[Problem requirements] Say how many lines in the entries contain "response", giving only the number.

Material supplied section start

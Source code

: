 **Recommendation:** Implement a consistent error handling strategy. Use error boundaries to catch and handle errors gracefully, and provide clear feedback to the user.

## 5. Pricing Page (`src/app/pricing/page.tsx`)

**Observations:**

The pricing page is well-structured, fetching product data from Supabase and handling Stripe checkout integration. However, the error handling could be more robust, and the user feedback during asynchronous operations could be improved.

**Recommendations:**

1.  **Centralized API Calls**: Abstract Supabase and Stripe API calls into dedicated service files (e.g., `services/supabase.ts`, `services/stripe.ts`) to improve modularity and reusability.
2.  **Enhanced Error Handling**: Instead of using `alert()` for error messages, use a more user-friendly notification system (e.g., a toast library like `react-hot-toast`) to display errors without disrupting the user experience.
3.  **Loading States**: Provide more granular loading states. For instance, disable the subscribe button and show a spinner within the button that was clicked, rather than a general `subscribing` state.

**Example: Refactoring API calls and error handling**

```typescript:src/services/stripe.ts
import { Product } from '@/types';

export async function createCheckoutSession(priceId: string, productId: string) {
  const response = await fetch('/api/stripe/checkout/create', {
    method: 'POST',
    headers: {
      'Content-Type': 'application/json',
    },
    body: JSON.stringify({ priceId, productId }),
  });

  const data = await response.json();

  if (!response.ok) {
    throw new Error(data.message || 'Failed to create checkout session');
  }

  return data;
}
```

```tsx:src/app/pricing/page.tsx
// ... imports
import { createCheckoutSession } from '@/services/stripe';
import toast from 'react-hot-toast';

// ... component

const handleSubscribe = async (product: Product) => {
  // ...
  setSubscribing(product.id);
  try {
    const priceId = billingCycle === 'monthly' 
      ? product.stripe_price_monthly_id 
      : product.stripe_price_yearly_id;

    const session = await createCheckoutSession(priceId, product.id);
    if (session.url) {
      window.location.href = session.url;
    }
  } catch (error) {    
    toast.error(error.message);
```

Material supplied section end
Material supplied section start

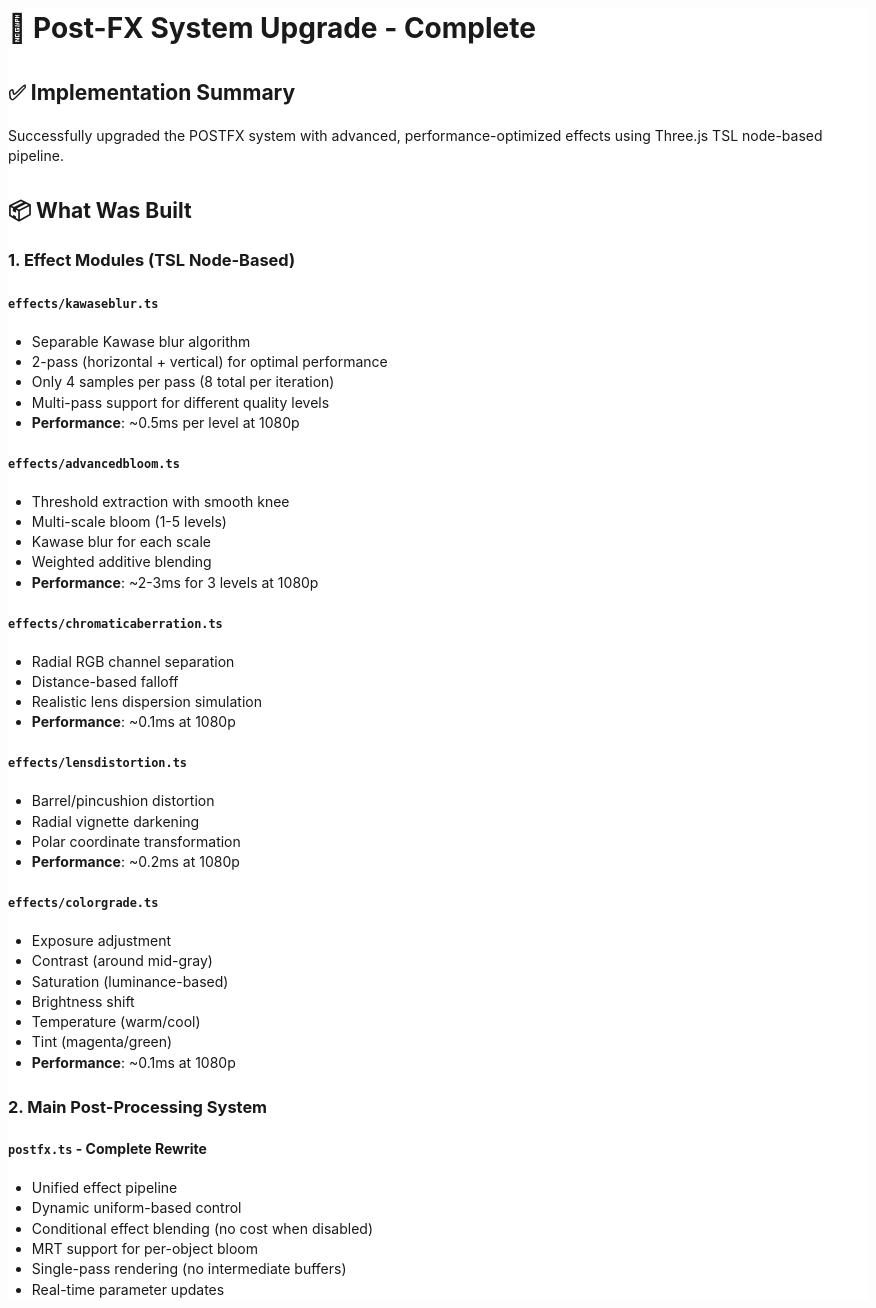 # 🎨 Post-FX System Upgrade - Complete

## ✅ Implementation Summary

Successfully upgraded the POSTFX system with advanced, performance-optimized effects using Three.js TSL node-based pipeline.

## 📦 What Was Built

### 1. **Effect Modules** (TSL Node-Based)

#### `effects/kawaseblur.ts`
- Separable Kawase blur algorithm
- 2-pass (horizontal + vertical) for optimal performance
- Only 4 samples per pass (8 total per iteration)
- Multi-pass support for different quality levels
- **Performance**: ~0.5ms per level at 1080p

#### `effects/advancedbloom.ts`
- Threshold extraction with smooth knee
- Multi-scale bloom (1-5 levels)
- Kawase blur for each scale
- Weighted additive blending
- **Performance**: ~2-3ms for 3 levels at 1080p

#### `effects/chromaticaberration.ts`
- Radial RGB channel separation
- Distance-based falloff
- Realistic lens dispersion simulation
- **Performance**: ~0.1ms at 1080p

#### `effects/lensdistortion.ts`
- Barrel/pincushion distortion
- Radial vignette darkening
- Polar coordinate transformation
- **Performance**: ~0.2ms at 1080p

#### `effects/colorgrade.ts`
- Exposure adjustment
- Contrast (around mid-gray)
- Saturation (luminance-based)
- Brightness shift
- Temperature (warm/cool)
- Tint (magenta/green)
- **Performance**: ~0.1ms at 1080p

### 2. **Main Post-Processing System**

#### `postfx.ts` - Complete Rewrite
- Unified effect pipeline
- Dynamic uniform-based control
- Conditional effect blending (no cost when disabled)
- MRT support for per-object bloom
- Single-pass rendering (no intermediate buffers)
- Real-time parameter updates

Material supplied section end

[Task solution] 3